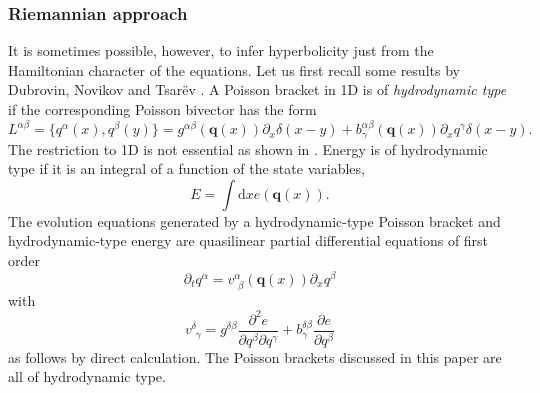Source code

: \documentclass[
10pt, %
a4paper, %
oneside, %
headinclude,footinclude, %
BCOR5mm, %
]{scrartcl}
\newcommand{\diff}{\mathrm{d}}
\newcommand{\qq}{\mathbf{q}}
\newcommand{\MP}[1]{{\color{OliveGreen}MP:\ \ #1}}
\newcommand{\IP}[1]{{\color{Red}IP:\ \ #1}}
\newcommand{\pd}{\partial}
\newcommand{\vab}[2]{v^{#1}_{\ \, #2}}
\begin{document}
\subsubsection{Riemannian approach}
It is sometimes possible, however, to infer hyperbolicity just from the Hamiltonian character of 
the equations. Let us first recall some results by Dubrovin, Novikov \cite{Novikov} and Tsar{\" e}v 
\cite{Tsarev}. 
A Poisson bracket in 1D is of \textit{hydrodynamic type} if the corresponding Poisson bivector has 
the form
\begin{equation}\label{eqn.bivector.hydro}
	L^{\alpha\beta} = \{q^\alpha(x),q^\beta(y)\} = g^{\alpha\beta}(\qq(x)) \partial_x \delta(x-y) + b^{\alpha\beta}_\gamma (\qq(x)) \partial_x q^\gamma \delta(x-y).
\end{equation}
The restriction to 1D is not essential as shown in \cite{Dubrovin-Novikov}.
Energy is of hydrodynamic type if it is an integral of a function of the state variables, 
\begin{equation}
	E = \int \diff x e(\qq(x)).
\end{equation}
The evolution equations generated by a hydrodynamic-type Poisson bracket and hydrodynamic-type energy are quasilinear partial differential equations of first order
\begin{equation}\label{eqn.hydro.type}
	\partial_t q^\alpha = \vab{\alpha}{\beta}(\qq(x)) \partial_x q^\beta
\end{equation}
with
\begin{equation}
	\vab{\delta}{\gamma} = g^{\delta\beta} \frac{\partial^2 e}{\partial q^\beta \partial q^\gamma} + b^{\delta\beta}_\gamma \frac{\partial e}{\partial q^\beta}
\end{equation}
as follows by direct calculation.
The Poisson brackets discussed in this paper are all of hydrodynamic type.

\end{document}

□ □ □

▶ **WHAT IS EXPECTED**
Without copying any images, transcribe the records exactly as they stand.

▶ **SOLUTION FOR THIS PROBLEM**
Source code

: \documentclass[
10pt, %
a4paper, %
oneside, %
headinclude,footinclude, %
BCOR5mm, %
]{scrartcl}
\newcommand{\diff}{\mathrm{d}}
\newcommand{\qq}{\mathbf{q}}
\newcommand{\MP}[1]{{\color{OliveGreen}MP:\ \ #1}}
\newcommand{\IP}[1]{{\color{Red}IP:\ \ #1}}
\newcommand{\pd}{\partial}
\newcommand{\vab}[2]{v^{#1}_{\ \, #2}}
\begin{document}
\subsubsection{Riemannian approach}
It is sometimes possible, however, to infer hyperbolicity just from the Hamiltonian character of 
the equations. Let us first recall some results by Dubrovin, Novikov \cite{Novikov} and Tsar{\" e}v 
\cite{Tsarev}. 
A Poisson bracket in 1D is of \textit{hydrodynamic type} if the corresponding Poisson bivector has 
the form
\begin{equation}\label{eqn.bivector.hydro}
	L^{\alpha\beta} = \{q^\alpha(x),q^\beta(y)\} = g^{\alpha\beta}(\qq(x)) \partial_x \delta(x-y) + b^{\alpha\beta}_\gamma (\qq(x)) \partial_x q^\gamma \delta(x-y).
\end{equation}
The restriction to 1D is not essential as shown in \cite{Dubrovin-Novikov}.
Energy is of hydrodynamic type if it is an integral of a function of the state variables, 
\begin{equation}
	E = \int \diff x e(\qq(x)).
\end{equation}
The evolution equations generated by a hydrodynamic-type Poisson bracket and hydrodynamic-type energy are quasilinear partial differential equations of first order
\begin{equation}\label{eqn.hydro.type}
	\partial_t q^\alpha = \vab{\alpha}{\beta}(\qq(x)) \partial_x q^\beta
\end{equation}
with
\begin{equation}
	\vab{\delta}{\gamma} = g^{\delta\beta} \frac{\partial^2 e}{\partial q^\beta \partial q^\gamma} + b^{\delta\beta}_\gamma \frac{\partial e}{\partial q^\beta}
\end{equation}
as follows by direct calculation.
The Poisson brackets discussed in this paper are all of hydrodynamic type.

\end{document}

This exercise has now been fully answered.